Tu ne te demandes plus vraiment si tu es heureuse avec lui.

Tu te demandes surtout si tu réussirais à être heureuse sans lui.

Et cette question change tout.


Parce qu’au fond, tu ne restes peut-être plus pour ce que votre relation t’apporte. Tu restes pour éviter ce que son absence pourrait provoquer : le vide, la solitude, le doute, les regrets.

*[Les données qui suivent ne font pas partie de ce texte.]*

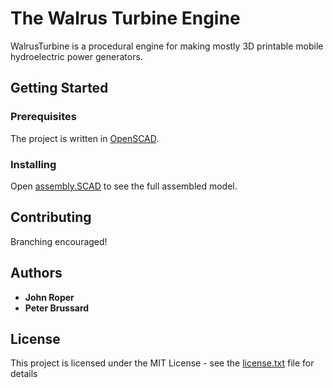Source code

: # The Walrus Turbine Engine

WalrusTurbine is a procedural engine for making mostly 3D printable mobile hydroelectric power generators.  

## Getting Started

### Prerequisites

The project is written in [OpenSCAD](http://www.openscad.org/).

### Installing

Open [assembly.SCAD](assembly.SCAD) to see the full assembled model. 

## Contributing

Branching encouraged!

## Authors

* **John Roper**
* **Peter Brussard**

## License

This project is licensed under the MIT License - see the [license.txt](license.txt) file for details
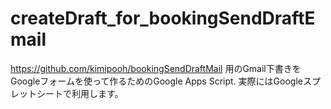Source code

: # createDraft_for_bookingSendDraftEmail
https://github.com/kimipooh/bookingSendDraftMail 用のGmail下書きをGoogleフォームを使って作るためのGoogle Apps Script. 実際にはGoogleスプレットシートで利用します。
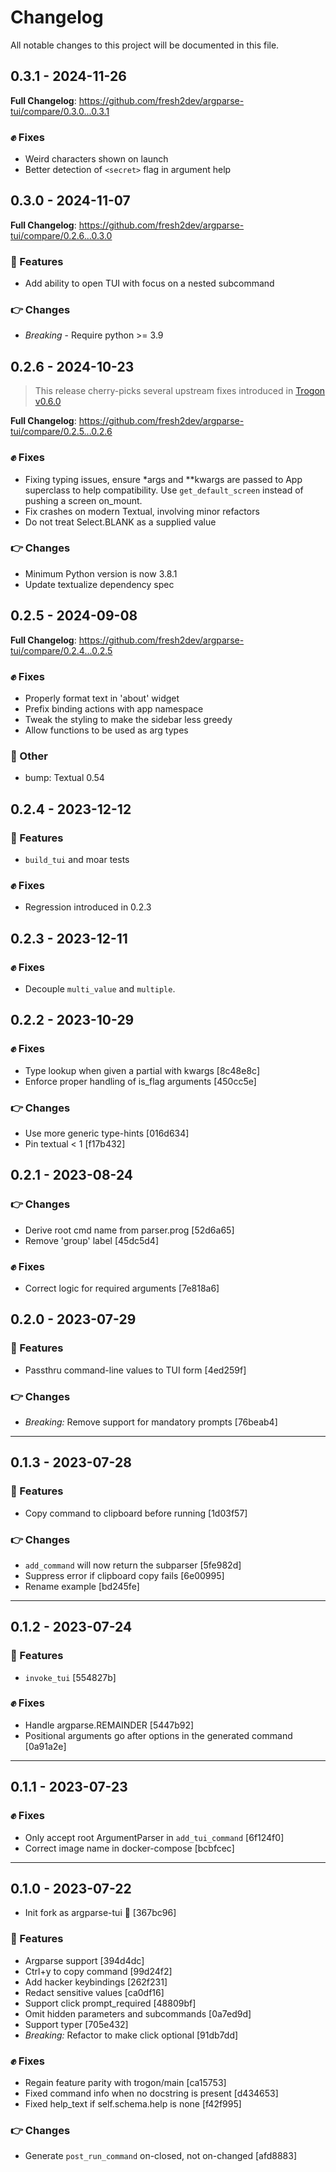 # Changelog

All notable changes to this project will be documented in this file.

## 0.3.1 - 2024-11-26

**Full Changelog**: https://github.com/fresh2dev/argparse-tui/compare/0.3.0...0.3.1

### :fist: Fixes

- Weird characters shown on launch
- Better detection of `<secret>` flag in argument help

## 0.3.0 - 2024-11-07

**Full Changelog**: https://github.com/fresh2dev/argparse-tui/compare/0.2.6...0.3.0

### :clap: Features

- Add ability to open TUI with focus on a nested subcommand

### :point_right: Changes

- *Breaking* - Require python >= 3.9

## 0.2.6 - 2024-10-23

> This release cherry-picks several upstream fixes introduced in [Trogon v0.6.0](https://github.com/Textualize/trogon/releases/tag/v0.6.0)

**Full Changelog**: https://github.com/fresh2dev/argparse-tui/compare/0.2.5...0.2.6

### :fist: Fixes

- Fixing typing issues, ensure \*args and \*\*kwargs are passed to App superclass to help compatibility. Use `get_default_screen` instead of pushing a screen on_mount.
- Fix crashes on modern Textual, involving minor refactors
- Do not treat Select.BLANK as a supplied value

### :point_right: Changes

- Minimum Python version is now 3.8.1
- Update textualize dependency spec

## 0.2.5 - 2024-09-08

**Full Changelog**: https://github.com/fresh2dev/argparse-tui/compare/0.2.4...0.2.5

### :fist: Fixes

- Properly format text in 'about' widget
- Prefix binding actions with app namespace
- Tweak the styling to make the sidebar less greedy
- Allow functions to be used as arg types

### :metal: Other

- bump: Textual 0.54

## 0.2.4 - 2023-12-12

### :clap: Features

- `build_tui` and moar tests

### :fist: Fixes

- Regression introduced in 0.2.3

## 0.2.3 - 2023-12-11

### :fist: Fixes

- Decouple `multi_value` and `multiple`.

## 0.2.2 - 2023-10-29

### :fist: Fixes

- Type lookup when given a partial with kwargs \[8c48e8c\]
- Enforce proper handling of is_flag arguments \[450cc5e\]

### :point_right: Changes

- Use more generic type-hints \[016d634\]
- Pin textual \< 1 \[f17b432\]

## 0.2.1 - 2023-08-24

### :point_right: Changes

- Derive root cmd name from parser.prog \[52d6a65\]
- Remove 'group' label \[45dc5d4\]

### :fist: Fixes

- Correct logic for required arguments \[7e818a6\]

## 0.2.0 - 2023-07-29

### :clap: Features

- Passthru command-line values to TUI form \[4ed259f\]

### :point_right: Changes

- *Breaking:* Remove support for mandatory prompts \[76beab4\]

______________________________________________________________________

## 0.1.3 - 2023-07-28

### :clap: Features

- Copy command to clipboard before running \[1d03f57\]

### :point_right: Changes

- `add_command` will now return the subparser \[5fe982d\]
- Suppress error if clipboard copy fails \[6e00995\]
- Rename example \[bd245fe\]

______________________________________________________________________

## 0.1.2 - 2023-07-24

### :clap: Features

- `invoke_tui` \[554827b\]

### :fist: Fixes

- Handle argparse.REMAINDER \[5447b92\]
- Positional arguments go after options in the generated command \[0a91a2e\]

______________________________________________________________________

## 0.1.1 - 2023-07-23

### :fist: Fixes

- Only accept root ArgumentParser in `add_tui_command` \[6f124f0\]
- Correct image name in docker-compose \[bcbfcec\]

______________________________________________________________________

## 0.1.0 - 2023-07-22

- Init fork as argparse-tui :rocket: \[367bc96\]

### :clap: Features

- Argparse support \[394d4dc\]
- Ctrl+y to copy command \[99d24f2\]
- Add hacker keybindings \[262f231\]
- Redact sensitive values \[ca0df16\]
- Support click prompt_required \[48809bf\]
- Omit hidden parameters and subcommands \[0a7ed9d\]
- Support typer \[705e432\]
- *Breaking:* Refactor to make click optional \[91db7dd\]

### :fist: Fixes

- Regain feature parity with trogon/main \[ca15753\]
- Fixed command info when no docstring is present \[d434653\]
- Fixed help_text if self.schema.help is none \[f42f995\]

### :point_right: Changes

- Generate `post_run_command` on-closed, not on-changed \[afd8883\]
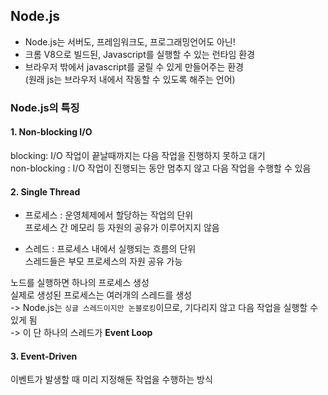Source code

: ## Node.js

- Node.js는 서버도, 프레임워크도, 프로그래밍언어도 아닌!
- 크롬 V8으로 빌드된, Javascript를 실행할 수 있는 런타임 환경
- 브라우저 밖에서 javascript를 굴릴 수 있게 만들어주는 환경 <br>
  (원래 js는 브라우저 내에서 작동할 수 있도록 해주는 언어)

### Node.js의 특징

#### 1. Non-blocking I/O

blocking: I/O 작업이 끝날때까지는 다음 작업을 진행하지 못하고 대기<br>
non-blocking : I/O 작업이 진행되는 동안 멈추지 않고 다음 작업을 수행할 수 있음<br>

#### 2. Single Thread

- 프로세스 : 운영체제에서 할당하는 작업의 단위 <br>
  프로세스 간 메모리 등 자원의 공유가 이루어지지 않음

- 스레드 : 프로세스 내에서 실행되는 흐름의 단위<br>
  스레드들은 부모 프로세스의 자원 공유 가능

노드를 실행하면 하나의 프로세스 생성<br>
실제로 생성된 프로세스는 여러개의 스레드를 생성<br>
-> Node.js는 `싱글 스레드이지만 논블로킹`이므로, 기다리지 않고 다음 작업을 실행할 수 있게 됨<br>
-> 이 단 하나의 스레드가 **Event Loop**<br>

#### 3. Event-Driven

이벤트가 발생할 때 미리 지정해둔 작업을 수행하는 방식
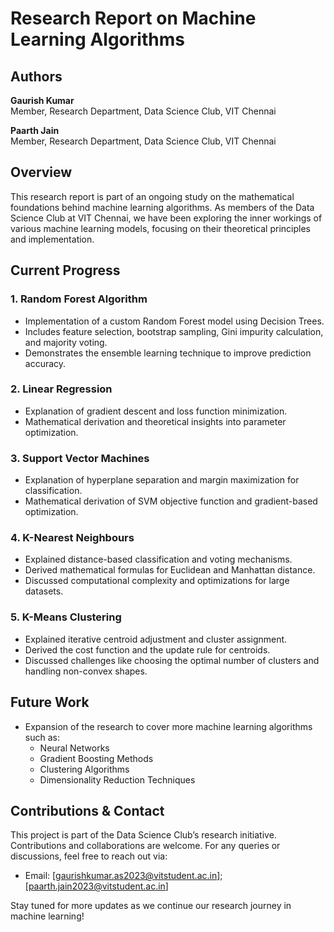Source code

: # Research Report on Machine Learning Algorithms

## Authors
**Gaurish Kumar**  
Member, Research Department, Data Science Club, VIT Chennai

**Paarth Jain**  
Member, Research Department, Data Science Club, VIT Chennai


## Overview
This research report is part of an ongoing study on the mathematical foundations behind machine learning algorithms. As members of the Data Science Club at VIT Chennai, we have been exploring the inner workings of various machine learning models, focusing on their theoretical principles and implementation.

## Current Progress
### 1. **Random Forest Algorithm**
   - Implementation of a custom Random Forest model using Decision Trees.
   - Includes feature selection, bootstrap sampling, Gini impurity calculation, and majority voting.
   - Demonstrates the ensemble learning technique to improve prediction accuracy.

### 2. **Linear Regression**
   - Explanation of gradient descent and loss function minimization.
   - Mathematical derivation and theoretical insights into parameter optimization.

### 3. **Support Vector Machines**
   - Explanation of hyperplane separation and margin maximization for classification.
   - Mathematical derivation of SVM objective function and gradient-based optimization.

### 4. **K-Nearest Neighbours**
   - Explained distance-based classification and voting mechanisms.
   - Derived mathematical formulas for Euclidean and Manhattan distance.
   - Discussed computational complexity and optimizations for large datasets.

### 5. **K-Means Clustering**
   - Explained iterative centroid adjustment and cluster assignment.
   - Derived the cost function and the update rule for centroids.
   - Discussed challenges like choosing the optimal number of clusters and handling non-convex shapes.

## Future Work
- Expansion of the research to cover more machine learning algorithms such as:
  - Neural Networks
  - Gradient Boosting Methods
  - Clustering Algorithms
  - Dimensionality Reduction Techniques




## Contributions & Contact
This project is part of the Data Science Club’s research initiative. Contributions and collaborations are welcome. For any queries or discussions, feel free to reach out via:
- Email: [gaurishkumar.as2023@vitstudent.ac.in]; [paarth.jain2023@vitstudent.ac.in]

Stay tuned for more updates as we continue our research journey in machine learning!


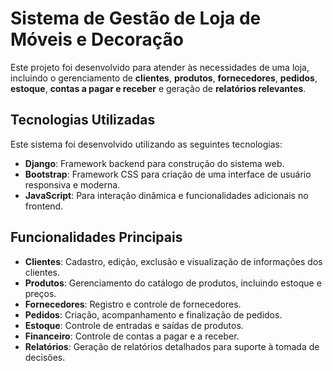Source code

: # Sistema de Gestão de Loja de Móveis e Decoração

Este projeto foi desenvolvido para atender às necessidades de uma loja, incluindo o gerenciamento de **clientes**, **produtos**, **fornecedores**, **pedidos**, **estoque**, **contas a pagar e receber** e geração de **relatórios relevantes**.

## Tecnologias Utilizadas

Este sistema foi desenvolvido utilizando as seguintes tecnologias:

- **Django**: Framework backend para construção do sistema web.
- **Bootstrap**: Framework CSS para criação de uma interface de usuário responsiva e moderna.
- **JavaScript**: Para interação dinâmica e funcionalidades adicionais no frontend.

## Funcionalidades Principais

- **Clientes**: Cadastro, edição, exclusão e visualização de informações dos clientes.
- **Produtos**: Gerenciamento do catálogo de produtos, incluindo estoque e preços.
- **Fornecedores**: Registro e controle de fornecedores.
- **Pedidos**: Criação, acompanhamento e finalização de pedidos.
- **Estoque**: Controle de entradas e saídas de produtos.
- **Financeiro**: Controle de contas a pagar e a receber.
- **Relatórios**: Geração de relatórios detalhados para suporte à tomada de decisões.
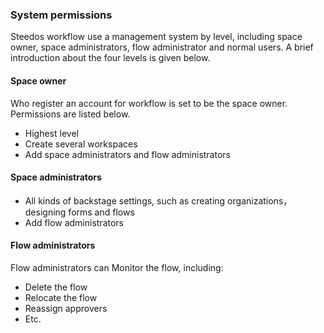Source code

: ### System permissions
Steedos workflow use a management system by level, including space owner, space administrators, flow administrator and normal users. A brief introduction about the four levels is given below.
#### Space owner
 Who register an account for workflow is set to be the space owner. Permissions are listed below.
  - Highest level
  - Create several workspaces
  - Add space administrators and flow administrators
 
#### Space administrators
  - All kinds of backstage settings, such as creating organizations，designing forms and flows
  - Add flow administrators
 
#### Flow administrators
 Flow administrators can Monitor the flow, including:
  - Delete the flow
  - Relocate the flow
  - Reassign approvers
  - Etc.
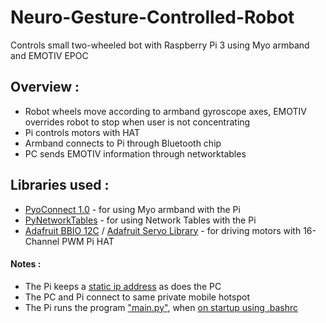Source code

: # Neuro-Gesture-Controlled-Robot
Controls small two-wheeled bot with Raspberry Pi 3 using Myo armband and EMOTIV EPOC

## Overview :
* Robot wheels move according to armband gyroscope axes, EMOTIV overrides robot to stop when user is not concentrating
* Pi controls motors with HAT
* Armband connects to Pi through Bluetooth chip
* PC sends EMOTIV information through networktables

## Libraries used :
*  [PyoConnect 1.0](http://www.fernandocosentino.net/pyoconnect/) - for using Myo armband with the Pi
*  [PyNetworkTables](https://github.com/robotpy/pynetworktables) - for using Network Tables with the Pi
*  [Adafruit BBIO 12C](https://learn.adafruit.com/setting-up-io-python-library-on-beaglebone-black/i2c) / [Adafruit Servo Library](https://github.com/adafruit/Adafruit-PWM-Servo-Driver-Library) - for driving motors with 16-Channel PWM Pi HAT

#### Notes :
* The Pi keeps a [static ip address](http://www.circuitbasics.com/how-to-set-up-a-static-ip-on-the-raspberry-pi/) as does the PC
* The PC and Pi connect to same private mobile hotspot
* The Pi runs the program ["main.py"](https://github.com/mkazazic2001/Neuro-Gesture-Controlled-Robot/tree/master/Rasp-Pi), when [on startup using .bashrc](https://www.dexterindustries.com/howto/run-a-program-on-your-raspberry-pi-at-startup/#bash)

Tu regardes ton couple et quelque chose en toi murmure :

« Ce n’est plus vraiment ce que je veux… mais si je pars et que je ne retrouve personne ? »

Alors tu restes.


Pas forcément parce que tu choisis encore cette relation.

Mais parce que l’inconnu te paraît plus effrayant que ce que tu connais déjà.

Même lorsque ce que tu connais te fait souffrir.



« Et si je ne retrouve jamais quelqu’un ? »


Cette peur ne parle pas seulement de ton couple.

Elle parle aussi de la valeur que tu t’accordes.

Lorsque tu penses que tu ne trouveras peut-être jamais mieux, qu’est-ce que cela signifie réellement ?

Que personne d’autre ne pourrait t’aimer ?

Que tu n’es plus assez séduisante ?

Que ton âge, ton corps, tes enfants ou ton histoire te rendraient moins désirable ?Que cette relation imparfaite est peut-être ta dernière chance ?


Voilà le piège.

À force de croire que tu ne trouveras pas mieux ailleurs, tu peux finir par accepter de moins en moins ici.

Moins d’attention.

Moins de tendresse.

Moins de respect.

Moins de complicité.Moins de toi.

Tu réduis progressivement tes besoins pour qu’ils puissent entrer dans la petite boîte de ce que l’autre est disposé à te donner.

Et tu appelles cela « faire des compromis ».

Mais un compromis qui t’oblige toujours à te couper en morceaux n’est plus vraiment un compromis.



Rester par amour ou rester par peur ?


Soyons clairs : douter de son couple ne signifie pas automatiquement qu’il faut se séparer.

Une relation traverse des périodes difficiles.

Le désir peut diminuer, la communication peut se gripper et les partenaires peuvent s’éloigner avant de réussir à se retrouver.

La peur n’est donc pas la preuve que ton couple est terminé.


Mais elle mérite d’être regardée lorsqu’elle devient la principale raison de rester.

Tu peux te poser cette question :

« Si j’étais certaine de ne pas rester seule, est-ce que je choisirais encore cette relation ? »

La réponse peut piquer.

Elle peut aussi libérer une vérité que tu essaies d’éviter depuis longtemps.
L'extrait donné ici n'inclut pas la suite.